1. Introduction
According to YouTube, there were approximately 5.5 billion daily video views in the first quarter of 2022. The massive amount of video information available causes people to spend significant time browsing and understanding redundant videos. Therefore, it is important to determine how to find relevant videos quickly among the endless video supply. Video retrieval techniques can help people find videos related to keywords, whereas video summarization techniques can extract representative information directly from a video. Video summarization techniques can generate concise summaries for videos that convey the important components of a complete video. Generating video summaries typically involves using a limited number of images or video clips to represent the main content of an original video sequence, which preserves the authenticity of the video information and saves a significant amount of space.
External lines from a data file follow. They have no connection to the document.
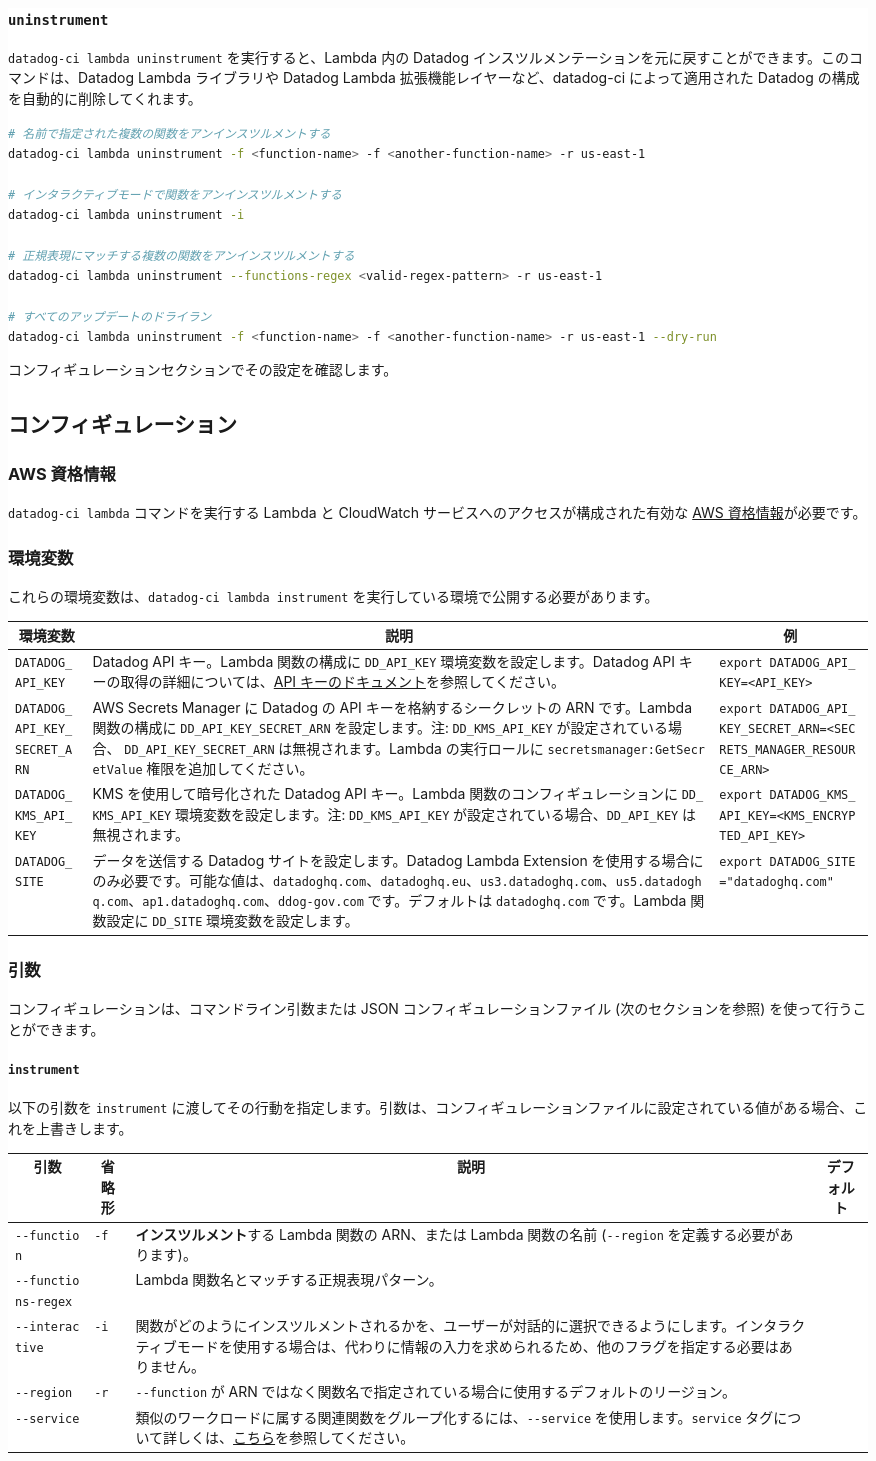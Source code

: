 ### `uninstrument`

`datadog-ci lambda uninstrument` を実行すると、Lambda 内の Datadog インスツルメンテーションを元に戻すことができます。このコマンドは、Datadog Lambda ライブラリや Datadog Lambda 拡張機能レイヤーなど、datadog-ci によって適用された Datadog の構成を自動的に削除してくれます。

```bash
# 名前で指定された複数の関数をアンインスツルメントする
datadog-ci lambda uninstrument -f <function-name> -f <another-function-name> -r us-east-1

# インタラクティブモードで関数をアンインスツルメントする
datadog-ci lambda uninstrument -i

# 正規表現にマッチする複数の関数をアンインスツルメントする
datadog-ci lambda uninstrument --functions-regex <valid-regex-pattern> -r us-east-1

# すべてのアップデートのドライラン
datadog-ci lambda uninstrument -f <function-name> -f <another-function-name> -r us-east-1 --dry-run
```

コンフィギュレーションセクションでその設定を確認します。

## コンフィギュレーション

### AWS 資格情報

`datadog-ci lambda` コマンドを実行する Lambda と CloudWatch サービスへのアクセスが構成された有効な [AWS 資格情報][1]が必要です。

### 環境変数

これらの環境変数は、`datadog-ci lambda instrument` を実行している環境で公開する必要があります。

| 環境変数         | 説明                                                                                                                                                                                                                                                                                                                                          | 例                                                            |
| ---------------------------- | ---------------------------------------------------------------------------------------------------------------------------------------------------------------------------------------------------------------------------------------------------------------------------------------------------------------------------------------------------- | ------------------------------------------------------------------ |
| `DATADOG_API_KEY`            | Datadog API キー。Lambda 関数の構成に `DD_API_KEY` 環境変数を設定します。Datadog API キーの取得の詳細については、[API キーのドキュメント][5]を参照してください。                                                                                                                                                         | `export DATADOG_API_KEY=<API_KEY>`                                 |
| `DATADOG_API_KEY_SECRET_ARN` | AWS Secrets Manager に Datadog の API キーを格納するシークレットの ARN です。Lambda 関数の構成に `DD_API_KEY_SECRET_ARN` を設定します。注: `DD_KMS_API_KEY` が設定されている場合、 `DD_API_KEY_SECRET_ARN` は無視されます。Lambda の実行ロールに `secretsmanager:GetSecretValue` 権限を追加してください。                                           | `export DATADOG_API_KEY_SECRET_ARN=<SECRETS_MANAGER_RESOURCE_ARN>` |
| `DATADOG_KMS_API_KEY`        | KMS を使用して暗号化された Datadog API キー。Lambda 関数のコンフィギュレーションに `DD_KMS_API_KEY` 環境変数を設定します。注: `DD_KMS_API_KEY` が設定されている場合、`DD_API_KEY` は無視されます。                                                                                                                                                               | `export DATADOG_KMS_API_KEY=<KMS_ENCRYPTED_API_KEY>`               |
| `DATADOG_SITE`               | データを送信する Datadog サイトを設定します。Datadog Lambda Extension を使用する場合にのみ必要です。可能な値は、`datadoghq.com`、`datadoghq.eu`、`us3.datadoghq.com`、`us5.datadoghq.com`、`ap1.datadoghq.com`、`ddog-gov.com` です。デフォルトは `datadoghq.com` です。Lambda 関数設定に `DD_SITE` 環境変数を設定します。 | `export DATADOG_SITE="datadoghq.com"`                              |


### 引数

コンフィギュレーションは、コマンドライン引数または JSON コンフィギュレーションファイル (次のセクションを参照) を使って行うことができます。

#### `instrument`
以下の引数を `instrument` に渡してその行動を指定します。引数は、コンフィギュレーションファイルに設定されている値がある場合、これを上書きします。

| 引数                       | 省略形 | 説明                                                                                                                                                                                                                                                                                                                                   | デフォルト |
| ------------------------------ | --------- | --------------------------------------------------------------------------------------------------------------------------------------------------------------------------------------------------------------------------------------------------------------------------------------------------------------------------------------------- | ------- |
| `--function`                   | `-f`      | **インスツルメント**する Lambda 関数の ARN、または Lambda 関数の名前 (`--region` を定義する必要があります)。                                                                                                                                                                                                                       |         |
| `--functions-regex`            |           | Lambda 関数名とマッチする正規表現パターン。                                                                                                                                                                                                                                                                                       |         |
| `--interactive`                | `-i`      | 関数がどのようにインスツルメントされるかを、ユーザーが対話的に選択できるようにします。インタラクティブモードを使用する場合は、代わりに情報の入力を求められるため、他のフラグを指定する必要はありません。                                                                                                                       |         |
| `--region`                     | `-r`      | `--function` が ARN ではなく関数名で指定されている場合に使用するデフォルトのリージョン。                                                                                                                                                                                                                                                |         |
| `--service`                    |           | 類似のワークロードに属する関連関数をグループ化するには、`--service` を使用します。`service` タグについて詳しくは、[こちら][8]を参照してください。                                                                                                                                                                                                                      |         |

[1]: https://docs.aws.amazon.com/sdk-for-javascript/v2/developer-guide/setting-credentials-node.html
[2]: https://github.com/DataDog/datadog-lambda-layer-js/releases
[3]: https://github.com/DataDog/datadog-lambda-layer-python/releases
[4]: https://docs.datadoghq.com/ja/serverless/datadog_lambda_library/extension
[5]: https://docs.datadoghq.com/ja/account_management/api-app-keys/#api-keys
[6]: https://docs.datadoghq.com/ja/serverless/troubleshooting/serverless_tagging/#the-env-tag
[7]: https://docs.datadoghq.com/ja/serverless/troubleshooting/serverless_tagging/#the-version-tag
[8]: https://docs.datadoghq.com/ja/serverless/troubleshooting/serverless_tagging/#the-service-tag
[9]: https://docs.datadoghq.com/ja/serverless/forwarder/
[10]: https://docs.datadoghq.com/ja/serverless/custom_metrics?tab=python#enabling-asynchronous-custom-metrics
[11]: https://docs.aws.amazon.com/cli/latest/userguide/cli-configure-profiles.html#using-profiles
[12]: https://docs.datadoghq.com/ja/integrations/guide/source-code-integration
Research on video summarization techniques has been conducted for decades and good results have been achieved by traditional methods based on sparse modeling representative selection (SMRS) [
1], DC programming [
2], etc. With the development of deep learning, many researchers have used deep learning methods to extract features from videos and have achieved good results. M. Fei et al. [
3] further introduced image entropy in deep learning to maintain the diversity of summaries. T. Hussain et al. [
4] introduced aesthetic and entropic features to keep the summaries interesting and diverse. T. Hussain et al. [
5] applied deep video summarization technology to real life. They proposed a video summarization method using depth features of the lens segmentation method and applied it to resource-constrained devices. In addition, T. Hussain et al. [
6] proposed a deep learning-based video summarization strategy for industrial surveillance scenes to achieve coarse and refined video data, which provides a great contribution to the application of video summarization technology. Additional layers are meaningful in these methods [
4,
5,
6], but they will consume more computation time and increase the complexity of the system. Therefore, an efficient learning mechanism to train DL models remains a challenge. Furthermore, it is difficult to handle the long-term dependency relationship due to the long timeline when processing the long-term monitoring data in the existing methods.
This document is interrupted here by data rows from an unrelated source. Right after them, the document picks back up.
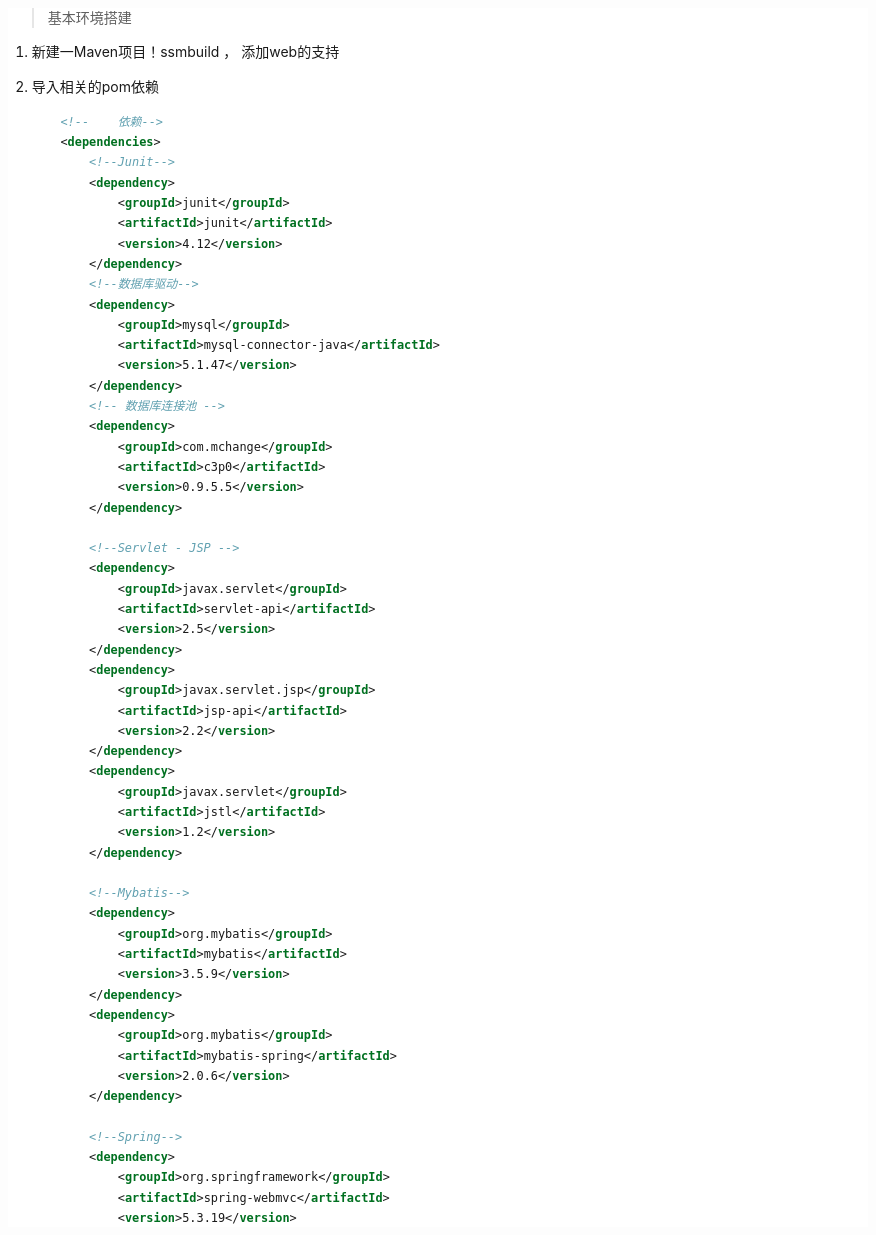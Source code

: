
 ```sql
```



> 基本环境搭建

1. 新建一Maven项目！ssmbuild ， 添加web的支持

2. 导入相关的pom依赖

   ```xml
       <!--    依赖-->
       <dependencies>
           <!--Junit-->
           <dependency>
               <groupId>junit</groupId>
               <artifactId>junit</artifactId>
               <version>4.12</version>
           </dependency>
           <!--数据库驱动-->
           <dependency>
               <groupId>mysql</groupId>
               <artifactId>mysql-connector-java</artifactId>
               <version>5.1.47</version>
           </dependency>
           <!-- 数据库连接池 -->
           <dependency>
               <groupId>com.mchange</groupId>
               <artifactId>c3p0</artifactId>
               <version>0.9.5.5</version>
           </dependency>
   
           <!--Servlet - JSP -->
           <dependency>
               <groupId>javax.servlet</groupId>
               <artifactId>servlet-api</artifactId>
               <version>2.5</version>
           </dependency>
           <dependency>
               <groupId>javax.servlet.jsp</groupId>
               <artifactId>jsp-api</artifactId>
               <version>2.2</version>
           </dependency>
           <dependency>
               <groupId>javax.servlet</groupId>
               <artifactId>jstl</artifactId>
               <version>1.2</version>
           </dependency>
   
           <!--Mybatis-->
           <dependency>
               <groupId>org.mybatis</groupId>
               <artifactId>mybatis</artifactId>
               <version>3.5.9</version>
           </dependency>
           <dependency>
               <groupId>org.mybatis</groupId>
               <artifactId>mybatis-spring</artifactId>
               <version>2.0.6</version>
           </dependency>
   
           <!--Spring-->
           <dependency>
               <groupId>org.springframework</groupId>
               <artifactId>spring-webmvc</artifactId>
               <version>5.3.19</version>
   ```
However, deep-learning-based methods rely on labels, whereas reinforcement learning does not rely on labels and allows models to explore and select features in an unsupervised manner. Reinforcement learning updates model parameters using reward functions and gradient descent techniques. In recent years, various researchers have combined deep learning with reinforcement learning to apply deep reinforcement learning (DRL) methods to the task of video summarization. Zhou et al. [
7] proposed a deep learning framework that combines a bidirectional long short-term memory (LSTM) network (BiLSTM) with DRL and called their framework the diversity-representativeness deep summarization network (DR-DSN). The deep summarization network (DSN) predicts a probability for each video frame that indicates the likelihood of selecting that video frame and then takes action to select frames based on the predicted probability distribution to perform video summarization. DSN achieves good results and is competitive in the field of unsupervised video summarization. In addition, most deep-learning-based methods generate video summaries based on supervised learning, where they learn the importance of frames by modeling the temporal dependency between frames or the spatiotemporal structure of the video. The cost of producing video summarization datasets with labels is very expensive, so we focus on an unsupervised video summarization model based on deep reinforcement learning.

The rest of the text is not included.